The introduction of pin-and-chip regulations for credit card purchases on August 1 threatens to do away with the traditional pub bar tab forever.
Under the new regulations, signatures will no longer be valid as a method of payment confirmation. This means publicans won’t be able to charge the credit cards of patrons who leave without closing off their bar tab at the end of the night.
The situation has created a big opportunity for a new Australian app named Clipp, which looks set to cash in on a market that has suddenly found itself thirsty for new pre-authorisation and payment systems.

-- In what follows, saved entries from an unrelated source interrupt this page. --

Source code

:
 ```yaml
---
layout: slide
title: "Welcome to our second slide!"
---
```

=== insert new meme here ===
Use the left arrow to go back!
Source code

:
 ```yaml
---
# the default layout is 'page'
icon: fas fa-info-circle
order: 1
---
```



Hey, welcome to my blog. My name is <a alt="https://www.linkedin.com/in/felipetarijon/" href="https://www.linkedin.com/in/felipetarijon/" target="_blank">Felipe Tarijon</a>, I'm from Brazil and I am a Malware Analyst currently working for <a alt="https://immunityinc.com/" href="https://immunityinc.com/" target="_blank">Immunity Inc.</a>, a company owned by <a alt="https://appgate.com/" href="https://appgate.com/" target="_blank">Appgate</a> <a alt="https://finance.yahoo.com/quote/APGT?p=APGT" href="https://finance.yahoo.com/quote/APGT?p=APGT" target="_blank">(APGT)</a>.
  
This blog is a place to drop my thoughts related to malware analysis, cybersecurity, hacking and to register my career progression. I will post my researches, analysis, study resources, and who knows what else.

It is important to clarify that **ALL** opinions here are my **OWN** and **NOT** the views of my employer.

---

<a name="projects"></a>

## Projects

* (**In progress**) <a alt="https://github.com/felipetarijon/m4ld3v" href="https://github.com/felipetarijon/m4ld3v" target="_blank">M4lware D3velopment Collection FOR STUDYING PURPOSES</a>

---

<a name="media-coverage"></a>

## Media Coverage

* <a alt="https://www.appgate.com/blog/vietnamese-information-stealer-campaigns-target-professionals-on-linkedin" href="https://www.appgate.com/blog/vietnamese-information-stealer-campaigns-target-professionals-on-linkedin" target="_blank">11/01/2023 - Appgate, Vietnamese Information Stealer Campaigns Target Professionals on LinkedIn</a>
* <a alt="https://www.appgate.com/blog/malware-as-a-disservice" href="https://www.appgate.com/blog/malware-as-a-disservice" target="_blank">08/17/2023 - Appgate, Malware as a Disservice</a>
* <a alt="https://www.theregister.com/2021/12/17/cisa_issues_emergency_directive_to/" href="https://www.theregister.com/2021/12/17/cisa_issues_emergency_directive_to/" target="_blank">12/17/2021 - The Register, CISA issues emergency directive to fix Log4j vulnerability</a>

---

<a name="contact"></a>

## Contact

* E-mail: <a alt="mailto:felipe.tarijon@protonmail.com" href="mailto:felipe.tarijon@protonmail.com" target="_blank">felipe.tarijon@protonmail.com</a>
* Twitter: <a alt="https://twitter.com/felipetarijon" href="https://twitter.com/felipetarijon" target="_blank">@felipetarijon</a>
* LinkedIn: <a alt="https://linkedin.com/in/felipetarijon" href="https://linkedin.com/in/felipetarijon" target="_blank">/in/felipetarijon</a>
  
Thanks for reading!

Its co-founder, Greg Taylor, has experience in the area, having been the co-founder and chief executive of mobile coffee card loyalty app eCoffeeCard, a venture he sold to Beat the Q earlier this year.

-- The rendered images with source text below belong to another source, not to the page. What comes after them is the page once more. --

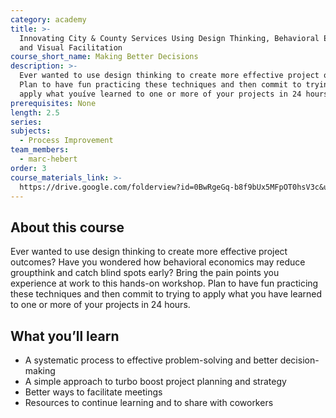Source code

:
 ```yaml
---
category: academy
title: >-
  Innovating City & County Services Using Design Thinking, Behavioral Economics
  and Visual Facilitation
course_short_name: Making Better Decisions
description: >-
  Ever wanted to use design thinking to create more effective project outcomes?
  Plan to have fun practicing these techniques and then commit to trying to
  apply what youíve learned to one or more of your projects in 24 hours.
prerequisites: None
length: 2.5
series:
subjects:
  - Process Improvement
team_members:
  - marc-hebert
order: 3
course_materials_link: >-
  https://drive.google.com/folderview?id=0BwRgeGq-b8f9bUx5MFpOT0hsV3c&usp=sharing
---
```



## About this course

Ever wanted to use design thinking to create more effective project outcomes? Have you wondered how behavioral economics may reduce groupthink and catch blind spots early? Bring the pain points you experience at work to this hands-on workshop. Plan to have fun practicing these techniques and then commit to trying to apply what you have learned to one or more of your projects in 24 hours.

## What you’ll learn

* A systematic process to effective problem-solving and better decision-making
* A simple approach to turbo boost project planning and strategy
* Better ways to facilitate meetings
* Resources to continue learning and to share with coworkers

Taylor told StartupSmart his latest venture “is like Uber for bar tabs”.
“You don’t need to hand over your driver’s licence and credit card. Instead, you download the app for iOS or Android and connect your credit card through PayPal. It integrates through the bar’s point-of-sale system to your phone, which has a tab number,” Taylor says.
Taylor says the app allows customers to split a bill, close off a tab without needing to flag down a waiter, or leave a tip.

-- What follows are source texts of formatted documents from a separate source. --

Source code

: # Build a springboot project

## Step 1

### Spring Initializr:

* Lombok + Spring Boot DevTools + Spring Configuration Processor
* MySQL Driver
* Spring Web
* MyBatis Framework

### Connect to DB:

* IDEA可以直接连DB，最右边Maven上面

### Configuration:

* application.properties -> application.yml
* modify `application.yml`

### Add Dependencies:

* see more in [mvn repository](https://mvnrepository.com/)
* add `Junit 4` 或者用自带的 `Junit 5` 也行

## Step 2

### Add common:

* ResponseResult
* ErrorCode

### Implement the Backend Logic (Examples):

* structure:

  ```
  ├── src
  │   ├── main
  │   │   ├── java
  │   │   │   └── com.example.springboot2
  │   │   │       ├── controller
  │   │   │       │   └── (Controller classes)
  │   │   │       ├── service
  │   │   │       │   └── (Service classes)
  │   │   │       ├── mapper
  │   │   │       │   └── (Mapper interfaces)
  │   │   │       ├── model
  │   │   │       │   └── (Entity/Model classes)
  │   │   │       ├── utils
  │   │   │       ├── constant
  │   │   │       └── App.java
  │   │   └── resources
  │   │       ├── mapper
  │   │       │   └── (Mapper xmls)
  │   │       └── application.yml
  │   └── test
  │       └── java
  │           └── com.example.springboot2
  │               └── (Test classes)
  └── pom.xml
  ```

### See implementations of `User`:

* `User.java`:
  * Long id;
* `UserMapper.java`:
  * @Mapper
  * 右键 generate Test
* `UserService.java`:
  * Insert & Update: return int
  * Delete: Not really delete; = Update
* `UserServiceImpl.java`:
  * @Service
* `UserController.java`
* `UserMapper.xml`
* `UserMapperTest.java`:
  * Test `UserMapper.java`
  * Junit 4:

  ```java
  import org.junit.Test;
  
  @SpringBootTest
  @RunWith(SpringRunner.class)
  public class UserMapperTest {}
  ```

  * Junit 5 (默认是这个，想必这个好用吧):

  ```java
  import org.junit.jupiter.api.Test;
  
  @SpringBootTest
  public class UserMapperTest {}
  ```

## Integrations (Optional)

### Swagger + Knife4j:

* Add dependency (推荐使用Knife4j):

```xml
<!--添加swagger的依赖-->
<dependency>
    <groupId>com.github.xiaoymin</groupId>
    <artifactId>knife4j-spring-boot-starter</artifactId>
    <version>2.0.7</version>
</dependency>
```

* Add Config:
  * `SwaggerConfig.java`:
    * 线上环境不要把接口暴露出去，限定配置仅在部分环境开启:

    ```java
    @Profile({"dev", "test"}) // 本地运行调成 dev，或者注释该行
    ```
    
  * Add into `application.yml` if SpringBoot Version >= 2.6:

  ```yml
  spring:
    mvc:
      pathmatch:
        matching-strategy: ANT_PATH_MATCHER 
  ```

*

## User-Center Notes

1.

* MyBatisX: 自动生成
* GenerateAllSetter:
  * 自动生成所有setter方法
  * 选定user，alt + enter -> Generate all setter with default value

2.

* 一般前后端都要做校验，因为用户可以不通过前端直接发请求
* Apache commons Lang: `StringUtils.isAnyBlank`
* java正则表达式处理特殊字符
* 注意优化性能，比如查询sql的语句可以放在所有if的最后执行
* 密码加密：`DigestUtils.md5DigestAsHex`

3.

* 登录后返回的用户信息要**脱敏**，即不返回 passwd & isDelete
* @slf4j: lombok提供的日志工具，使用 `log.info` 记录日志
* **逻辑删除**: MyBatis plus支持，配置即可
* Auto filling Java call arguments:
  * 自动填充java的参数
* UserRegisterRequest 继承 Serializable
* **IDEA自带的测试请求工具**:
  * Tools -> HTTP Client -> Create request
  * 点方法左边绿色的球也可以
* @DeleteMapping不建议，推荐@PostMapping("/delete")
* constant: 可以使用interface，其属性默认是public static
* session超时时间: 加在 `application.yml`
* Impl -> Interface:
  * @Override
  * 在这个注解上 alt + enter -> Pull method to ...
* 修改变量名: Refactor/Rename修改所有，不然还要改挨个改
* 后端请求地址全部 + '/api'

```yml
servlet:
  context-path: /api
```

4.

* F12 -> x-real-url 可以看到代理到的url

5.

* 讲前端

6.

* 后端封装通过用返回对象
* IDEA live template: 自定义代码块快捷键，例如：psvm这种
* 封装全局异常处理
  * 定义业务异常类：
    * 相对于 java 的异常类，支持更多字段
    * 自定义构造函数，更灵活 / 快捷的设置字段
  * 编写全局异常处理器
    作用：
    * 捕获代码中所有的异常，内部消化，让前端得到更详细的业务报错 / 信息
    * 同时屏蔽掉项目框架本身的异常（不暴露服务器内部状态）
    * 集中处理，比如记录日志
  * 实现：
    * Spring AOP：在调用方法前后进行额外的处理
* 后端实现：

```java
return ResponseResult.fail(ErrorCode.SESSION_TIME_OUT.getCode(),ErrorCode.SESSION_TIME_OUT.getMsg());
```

“For corporate hospitality, this is perfect. One of the big challenges is for people who have to record expenses. The great thing about Clipp is that a tax receipt is emailed directly to the customer” Taylor says.
The startup has already signed up 140 venues, including The Argyle, Mrs Sippy, The Lobo Plantation, Martin Place Bar, Gin Palace, and Bar Ampere.
According to Taylor, the app has even gained the attention of Woolworths-controlled ALH Group.
“ALH is the biggest group to trial the app. It recently finished a pilot in some of its venues in Melbourne…They own 250-odd venues and it needs solutions in terms of pre-authorisation,” he says.
“The reason why that trial was successful was because of operational efficiency – it’s about 20 seconds quicker for them than the alternatives.”